Instructions to follow: Go to the line containing "## Architecture" in the records below and print it and every following line exactly, on through the line containing "Premiere Pro, etc.)", then stop.

[Start of Attachment]

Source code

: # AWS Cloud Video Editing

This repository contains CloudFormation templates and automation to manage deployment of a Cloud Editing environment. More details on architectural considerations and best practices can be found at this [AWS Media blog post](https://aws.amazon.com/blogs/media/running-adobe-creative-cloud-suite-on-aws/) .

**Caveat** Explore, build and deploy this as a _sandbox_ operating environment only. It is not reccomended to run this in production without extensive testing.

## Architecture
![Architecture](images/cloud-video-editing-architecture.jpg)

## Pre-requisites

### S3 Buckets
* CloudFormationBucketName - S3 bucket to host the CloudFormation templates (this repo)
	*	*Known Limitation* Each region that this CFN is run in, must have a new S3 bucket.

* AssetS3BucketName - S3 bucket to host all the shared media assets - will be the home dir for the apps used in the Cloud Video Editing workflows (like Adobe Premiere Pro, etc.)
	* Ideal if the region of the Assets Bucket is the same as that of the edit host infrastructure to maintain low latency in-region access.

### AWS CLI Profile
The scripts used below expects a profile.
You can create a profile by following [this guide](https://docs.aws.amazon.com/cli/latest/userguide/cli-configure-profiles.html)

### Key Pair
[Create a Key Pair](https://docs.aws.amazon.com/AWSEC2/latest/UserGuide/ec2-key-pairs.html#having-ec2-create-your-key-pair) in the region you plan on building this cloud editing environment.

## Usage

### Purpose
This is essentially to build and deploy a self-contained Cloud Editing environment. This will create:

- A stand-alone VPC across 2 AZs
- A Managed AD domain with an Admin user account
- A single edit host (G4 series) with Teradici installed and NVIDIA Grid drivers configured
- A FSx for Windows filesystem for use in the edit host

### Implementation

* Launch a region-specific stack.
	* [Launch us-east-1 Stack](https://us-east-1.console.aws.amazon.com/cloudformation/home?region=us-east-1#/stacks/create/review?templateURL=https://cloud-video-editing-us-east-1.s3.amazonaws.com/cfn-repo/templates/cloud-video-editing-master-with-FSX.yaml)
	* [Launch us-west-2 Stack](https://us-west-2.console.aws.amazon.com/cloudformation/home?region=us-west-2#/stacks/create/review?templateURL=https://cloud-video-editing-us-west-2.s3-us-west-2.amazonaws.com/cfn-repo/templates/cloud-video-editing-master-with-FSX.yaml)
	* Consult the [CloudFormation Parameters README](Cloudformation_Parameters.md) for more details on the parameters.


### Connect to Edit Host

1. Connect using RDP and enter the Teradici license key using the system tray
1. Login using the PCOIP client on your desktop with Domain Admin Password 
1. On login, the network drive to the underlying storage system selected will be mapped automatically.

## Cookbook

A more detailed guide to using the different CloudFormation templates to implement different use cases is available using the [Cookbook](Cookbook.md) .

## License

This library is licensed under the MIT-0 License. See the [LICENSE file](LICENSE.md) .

[End of Attachment]

Response to this exercise:
## Architecture
![Architecture](images/cloud-video-editing-architecture.jpg)

## Pre-requisites

### S3 Buckets
* CloudFormationBucketName - S3 bucket to host the CloudFormation templates (this repo)
	*	*Known Limitation* Each region that this CFN is run in, must have a new S3 bucket.

* AssetS3BucketName - S3 bucket to host all the shared media assets - will be the home dir for the apps used in the Cloud Video Editing workflows (like Adobe Premiere Pro, etc.)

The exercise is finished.